The Sirens were creatures who lived in the sea and caused death and destruction to those who encountered them. They were half human, half bird, and always described as female. They did not live in the water itself, but on islets and islands. Their method of killing involved singing an enchanting song. This would cause sailors to follow the sound of the song, leading to them walking off the ship or steering the ship into the rocks that the sirens were on.

Sirens | From the blog of Nicholas C. Rossis, author of science fiction, the Pearseus epic fantasy series and children's books

A group of fish-tailed wingless sirens (Latin: “sýrene”) in water, by a ship. Bestiary (Oxford, Bodleian Libraries, Bodl. 764, fol. 74v).

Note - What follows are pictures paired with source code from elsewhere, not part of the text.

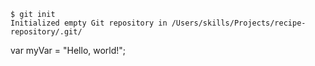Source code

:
 ```
$ git init
Initialized empty Git repository in /Users/skills/Projects/recipe-repository/.git/
```

var myVar = "Hello, world!";
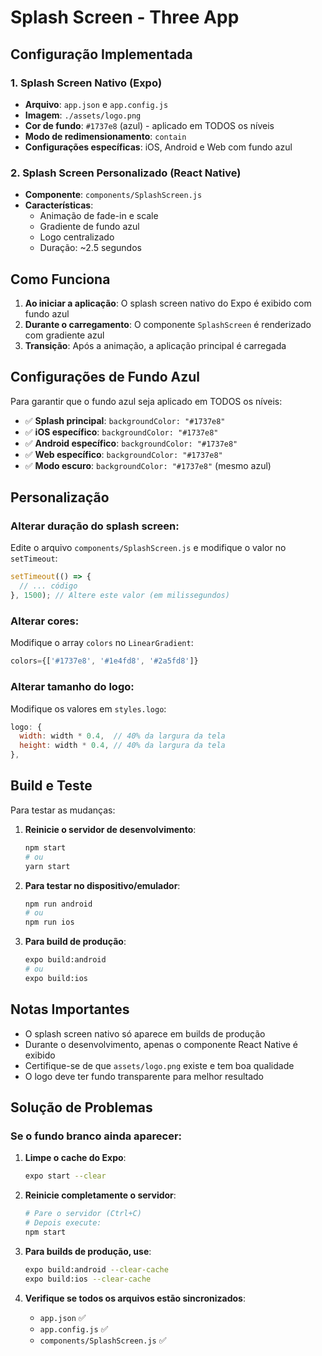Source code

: # Splash Screen - Three App

## Configuração Implementada

### 1. Splash Screen Nativo (Expo)
- **Arquivo**: `app.json` e `app.config.js`
- **Imagem**: `./assets/logo.png`
- **Cor de fundo**: `#1737e8` (azul) - aplicado em TODOS os níveis
- **Modo de redimensionamento**: `contain`
- **Configurações específicas**: iOS, Android e Web com fundo azul

### 2. Splash Screen Personalizado (React Native)
- **Componente**: `components/SplashScreen.js`
- **Características**:
  - Animação de fade-in e scale
  - Gradiente de fundo azul
  - Logo centralizado
  - Duração: ~2.5 segundos

## Como Funciona

1. **Ao iniciar a aplicação**: O splash screen nativo do Expo é exibido com fundo azul
2. **Durante o carregamento**: O componente `SplashScreen` é renderizado com gradiente azul
3. **Transição**: Após a animação, a aplicação principal é carregada

## Configurações de Fundo Azul

Para garantir que o fundo azul seja aplicado em TODOS os níveis:

- ✅ **Splash principal**: `backgroundColor: "#1737e8"`
- ✅ **iOS específico**: `backgroundColor: "#1737e8"`
- ✅ **Android específico**: `backgroundColor: "#1737e8"`
- ✅ **Web específico**: `backgroundColor: "#1737e8"`
- ✅ **Modo escuro**: `backgroundColor: "#1737e8"` (mesmo azul)

## Personalização

### Alterar duração do splash screen:
Edite o arquivo `components/SplashScreen.js` e modifique o valor no `setTimeout`:

```javascript
setTimeout(() => {
  // ... código
}, 1500); // Altere este valor (em milissegundos)
```

### Alterar cores:
Modifique o array `colors` no `LinearGradient`:

```javascript
colors={['#1737e8', '#1e4fd8', '#2a5fd8']}
```

### Alterar tamanho do logo:
Modifique os valores em `styles.logo`:

```javascript
logo: {
  width: width * 0.4,  // 40% da largura da tela
  height: width * 0.4, // 40% da largura da tela
},
```

## Build e Teste

Para testar as mudanças:

1. **Reinicie o servidor de desenvolvimento**:
   ```bash
   npm start
   # ou
   yarn start
   ```

2. **Para testar no dispositivo/emulador**:
   ```bash
   npm run android
   # ou
   npm run ios
   ```

3. **Para build de produção**:
   ```bash
   expo build:android
   # ou
   expo build:ios
   ```

## Notas Importantes

- O splash screen nativo só aparece em builds de produção
- Durante o desenvolvimento, apenas o componente React Native é exibido
- Certifique-se de que `assets/logo.png` existe e tem boa qualidade
- O logo deve ter fundo transparente para melhor resultado

## Solução de Problemas

### Se o fundo branco ainda aparecer:

1. **Limpe o cache do Expo**:
   ```bash
   expo start --clear
   ```

2. **Reinicie completamente o servidor**:
   ```bash
   # Pare o servidor (Ctrl+C)
   # Depois execute:
   npm start
   ```

3. **Para builds de produção, use**:
   ```bash
   expo build:android --clear-cache
   expo build:ios --clear-cache
   ```

4. **Verifique se todos os arquivos estão sincronizados**:
   - `app.json` ✅
   - `app.config.js` ✅
   - `components/SplashScreen.js` ✅
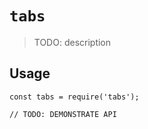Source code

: # `tabs`

> TODO: description

## Usage

```
const tabs = require('tabs');

// TODO: DEMONSTRATE API
```

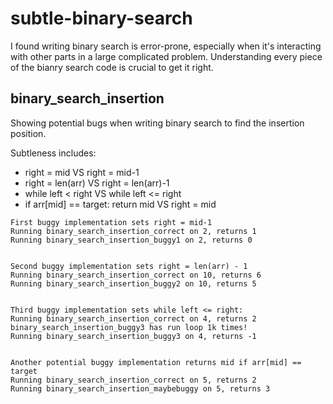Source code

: # subtle-binary-search

I found writing binary search is error-prone, especially when it's interacting with other parts in a large complicated problem. 
Understanding every piece of the bianry search code is crucial to get it right.

## binary_search_insertion

Showing potential bugs when writing binary search to find the insertion position.

Subtleness includes:  
- right = mid VS right = mid-1  
- right = len(arr) VS right = len(arr)-1  
- while left < right VS while left <= right  
- if arr[mid] == target: return mid VS right = mid  

```
First buggy implementation sets right = mid-1
Running binary_search_insertion_correct on 2, returns 1
Running binary_search_insertion_buggy1 on 2, returns 0


Second buggy implementation sets right = len(arr) - 1
Running binary_search_insertion_correct on 10, returns 6
Running binary_search_insertion_buggy2 on 10, returns 5


Third buggy implementation sets while left <= right:
Running binary_search_insertion_correct on 4, returns 2
binary_search_insertion_buggy3 has run loop 1k times!
Running binary_search_insertion_buggy3 on 4, returns -1


Another potential buggy implementation returns mid if arr[mid] == target
Running binary_search_insertion_correct on 5, returns 2
Running binary_search_insertion_maybebuggy on 5, returns 3
```
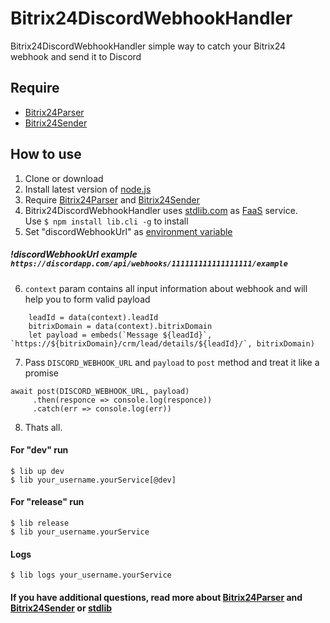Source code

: # Bitrix24DiscordWebhookHandler
Bitrix24DiscordWebhookHandler simple way to catch your Bitrix24 webhook and send it to Discord

## Require 
* [Bitrix24Parser](https://github.com/BobrovAndrey/Bitrix24Parser)  
* [Bitrix24Sender](https://github.com/BobrovAndrey/Bitrix24Sender)


## How to use
1. Clone or download  
2. Install latest version of [node.js](https://nodejs.org/en/)  
3. Require [Bitrix24Parser](https://github.com/BobrovAndrey/Bitrix24Parser) and [Bitrix24Sender](https://github.com/BobrovAndrey/Bitrix24Sender)
4. Bitrix24DiscordWebhookHandler uses [stdlib.com](https://stdlib.com/) as [FaaS](https://en.wikipedia.org/wiki/Function_as_a_service) service.  
 Use ```$ npm install lib.cli -g``` to install 
5. Set "discordWebhookUrl" as [environment variable](https://en.wikipedia.org/wiki/Environment_variable)    
##### !discordWebhookUrl example ```https://discordapp.com/api/webhooks/111111111111111111/example ```   
6. ```context``` param contains all input information about webhook and will help you to form valid payload  
```
    leadId = data(context).leadId
    bitrixDomain = data(context).bitrixDomain
    let payload = embeds(`Message ${leadId}`, `https://${bitrixDomain}/crm/lead/details/${leadId}/`, bitrixDomain)
```  
7. Pass ```DISCORD_WEBHOOK_URL``` and ```payload``` to ```post``` method and treat it like a promise  
```
await post(DISCORD_WEBHOOK_URL, payload)
     .then(responce => console.log(responce))
     .catch(err => console.log(err)) 
```   
8. Thats all. 
#### For "dev" run
```
$ lib up dev
$ lib your_username.yourService[@dev]
```
#### For "release" run
```
$ lib release
$ lib your_username.yourService
```
#### Logs
```
$ lib logs your_username.yourService
```
 #### If you have additional questions, read more about [Bitrix24Parser](https://github.com/BobrovAndrey/Bitrix24Parser) and [Bitrix24Sender](https://github.com/BobrovAndrey/Bitrix24Sender) or [stdlib](https://docs.stdlib.com/main/#/introduction) 
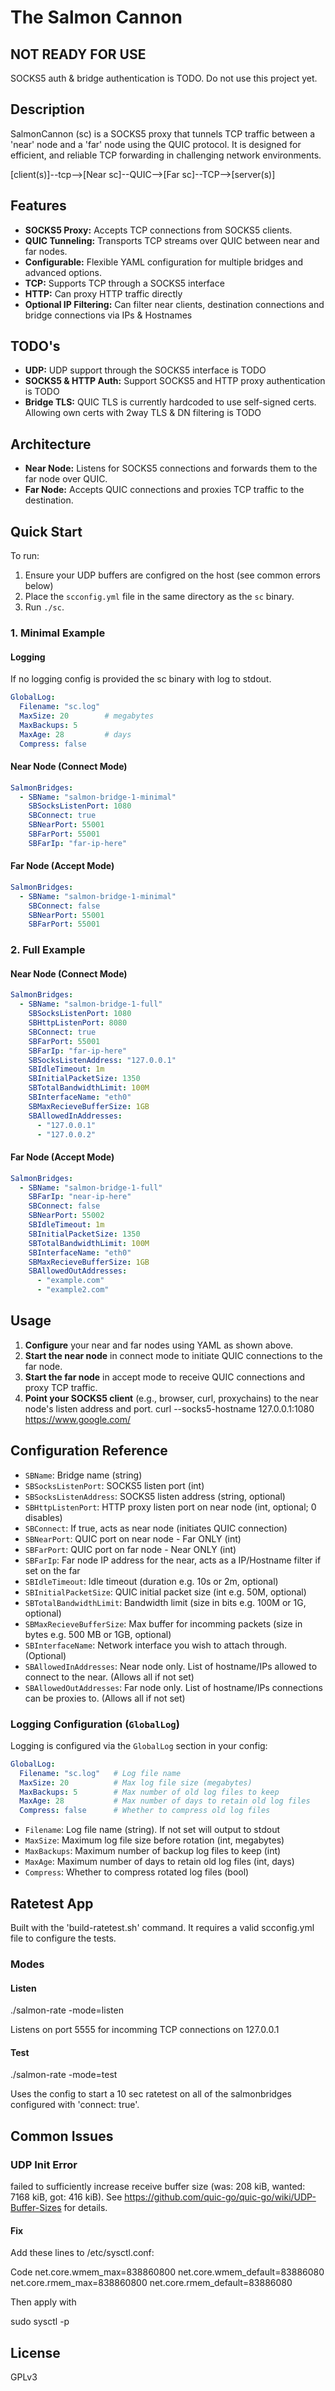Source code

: # The Salmon Cannon
## NOT READY FOR USE
SOCKS5 auth & bridge authentication is TODO. Do not use this project yet.
## Description
SalmonCannon (sc) is a SOCKS5 proxy that tunnels TCP traffic between a 'near' node and a 'far' node using the QUIC protocol. It is designed for efficient, and reliable TCP forwarding in challenging network environments.

[client(s)]--tcp-->[Near sc]--QUIC-->[Far sc]--TCP-->[server(s)]

## Features
- **SOCKS5 Proxy:** Accepts TCP connections from SOCKS5 clients.
- **QUIC Tunneling:** Transports TCP streams over QUIC between near and far nodes.
- **Configurable:** Flexible YAML configuration for multiple bridges and advanced options.
- **TCP:** Supports TCP through a SOCKS5 interface
- **HTTP:** Can proxy HTTP traffic directly
- **Optional IP Filtering:** Can filter near clients, destination connections and bridge connections via IPs & Hostnames

## TODO's
- **UDP:** UDP support through the SOCKS5 interface is TODO
- **SOCKS5 & HTTP Auth:** Support SOCKS5 and HTTP proxy authentication is TODO
- **Bridge TLS:** QUIC TLS is currently hardcoded to use self-signed certs. Allowing own certs with 2way TLS & DN filtering is TODO

## Architecture
- **Near Node:** Listens for SOCKS5 connections and forwards them to the far node over QUIC.
- **Far Node:** Accepts QUIC connections and proxies TCP traffic to the destination.

## Quick Start

To run:
1. Ensure your UDP buffers are configred on the host (see common errors below)
2. Place the `scconfig.yml` file in the same directory as the `sc` binary.
3. Run `./sc`.

### 1. Minimal Example

#### Logging
If no logging config is provided the sc binary with log to stdout.
```yaml
GlobalLog:
  Filename: "sc.log"
  MaxSize: 20        # megabytes
  MaxBackups: 5
  MaxAge: 28         # days
  Compress: false

```


#### Near Node (Connect Mode)
```yaml
SalmonBridges:
  - SBName: "salmon-bridge-1-minimal"
    SBSocksListenPort: 1080
    SBConnect: true
    SBNearPort: 55001
    SBFarPort: 55001
    SBFarIp: "far-ip-here"
```

#### Far Node (Accept Mode)
```yaml
SalmonBridges:
  - SBName: "salmon-bridge-1-minimal"
    SBConnect: false
    SBNearPort: 55001
    SBFarPort: 55001
```

### 2. Full Example

#### Near Node (Connect Mode)
```yaml
SalmonBridges:
  - SBName: "salmon-bridge-1-full"
    SBSocksListenPort: 1080
    SBHttpListenPort: 8080
    SBConnect: true
    SBFarPort: 55001
    SBFarIp: "far-ip-here"
    SBSocksListenAddress: "127.0.0.1"
    SBIdleTimeout: 1m
    SBInitialPacketSize: 1350
    SBTotalBandwidthLimit: 100M
    SBInterfaceName: "eth0"
    SBMaxRecieveBufferSize: 1GB
    SBAllowedInAddresses:
      - "127.0.0.1"
      - "127.0.0.2"
```

#### Far Node (Accept Mode)
```yaml
SalmonBridges:
  - SBName: "salmon-bridge-1-full"
    SBFarIp: "near-ip-here"
    SBConnect: false
    SBNearPort: 55002
    SBIdleTimeout: 1m
    SBInitialPacketSize: 1350
    SBTotalBandwidthLimit: 100M
    SBInterfaceName: "eth0"
    SBMaxRecieveBufferSize: 1GB
    SBAllowedOutAddresses:
      - "example.com"
      - "example2.com"
```

## Usage
1. **Configure** your near and far nodes using YAML as shown above.
2. **Start the near node** in connect mode to initiate QUIC connections to the far node.
3. **Start the far node** in accept mode to receive QUIC connections and proxy TCP traffic.
4. **Point your SOCKS5 client** (e.g., browser, curl, proxychains) to the near node's listen address and port. curl --socks5-hostname 127.0.0.1:1080 https://www.google.com/

## Configuration Reference
- `SBName`: Bridge name (string)
- `SBSocksListenPort`: SOCKS5 listen port (int)
- `SBSocksListenAddress`: SOCKS5 listen address (string, optional)
- `SBHttpListenPort`: HTTP proxy listen port on near node (int, optional; 0 disables)
- `SBConnect`: If true, acts as near node (initiates QUIC connection)
- `SBNearPort`: QUIC port on near node - Far ONLY (int)
- `SBFarPort`: QUIC port on far node - Near ONLY (int)
- `SBFarIp`: Far node IP address for the near, acts as a IP/Hostname filter if set on the far
- `SBIdleTimeout`: Idle timeout (duration e.g. 10s or 2m, optional)
- `SBInitialPacketSize`: QUIC initial packet size (int e.g. 50M, optional)
- `SBTotalBandwidthLimit`: Bandwidth limit (size in bits e.g. 100M or 1G, optional)
- `SBMaxRecieveBufferSize`: Max buffer for incomming packets (size in bytes e.g. 500 MB or 1GB, optional)
- `SBInterfaceName`: Network interface you wish to attach through. (Optional)
- `SBAllowedInAddresses`: Near node only. List of hostname/IPs allowed to connect to the near. (Allows all if not set)
- `SBAllowedOutAddresses`: Far node only. List of hostname/IPs connections can be proxies to. (Allows all if not set)

### Logging Configuration (`GlobalLog`)
Logging is configured via the `GlobalLog` section in your config:

```yaml
GlobalLog:
  Filename: "sc.log"   # Log file name
  MaxSize: 20          # Max log file size (megabytes)
  MaxBackups: 5        # Max number of old log files to keep
  MaxAge: 28           # Max number of days to retain old log files
  Compress: false      # Whether to compress old log files
```

- `Filename`: Log file name (string). If not set will output to stdout
- `MaxSize`: Maximum log file size before rotation (int, megabytes)
- `MaxBackups`: Maximum number of backup log files to keep (int)
- `MaxAge`: Maximum number of days to retain old log files (int, days)
- `Compress`: Whether to compress rotated log files (bool)

## Ratetest App

Built with the 'build-ratetest.sh' command. It requires a valid scconfig.yml file to configure the tests.

### Modes
#### Listen
./salmon-rate -mode=listen

Listens on port 5555 for incomming TCP connections on 127.0.0.1
#### Test
./salmon-rate -mode=test

Uses the config to start a 10 sec ratetest on all of the salmonbridges configured with 'connect: true'.

## Common Issues
### UDP Init Error  
failed to sufficiently increase receive buffer size 
(was: 208 kiB, wanted: 7168 kiB, got: 416 kiB). 
See https://github.com/quic-go/quic-go/wiki/UDP-Buffer-Sizes for details.

#### Fix

Add these lines to /etc/sysctl.conf:

Code
net.core.wmem_max=838860800
net.core.wmem_default=83886080
net.core.rmem_max=838860800
net.core.rmem_default=83886080

Then apply with

sudo sysctl -p

## License
GPLv3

Source: Wikipedia

Scylla and Charybdis

Though Scylla’s violence is contrasted with the sirens’ seductive ways by certain classical writers, Scylla and Charybdis lived near the sirens’ domain, were also female, and had some fishlike attributes. In Etruscan civilization before the 6th century BC, Scylla was portrayed as a mermaid-like creature with two tails. Some have argued that the two-tailed Melusine of later European art is traceable to this Etruscan Scylla.

As with the sirens, Scylla and Charybdis appear in the Odyssey. Homer describes two sirens living on a small island that Odysseus had to pass. He saved his crew by plugging their ears with wax, so that they could not hear the sirens’ song. Being curious to hear their enchanting song, he had his sailors tie him to the mast with strict orders not to release him until they were well away from the monsters – a trick that made him the only man to survive their deadly song.


The name ‘Cetus’ (κήτος) was applied to more than one sea monster in Greek mythology. However, the most famous Cetus was the one encountered by Perseus. Cetus was a ferocious whale-like monster. It was released upon the shores of Ethiopia by Poseidon (the god of the sea in Greek mythology). The reason was that the queen of Ethiopia had boasted that her daughter, Andromeda, was more beautiful than the Nereid nymphs.

An oracle told the king and queen of Ethiopia that the only way of resolving the situation was to offer their daughter to the sea monster. Therefore, they tied her to a rock by the shore, waiting for Cetus to devour her. Perseus came to know of this, so he heroically defeated the sea monster. He did this either with his sword or by using Medusa’s head to turn it to stone.

Nowadays, the word κήτος is used in Greek to describe any kind of sea mammal such as whales.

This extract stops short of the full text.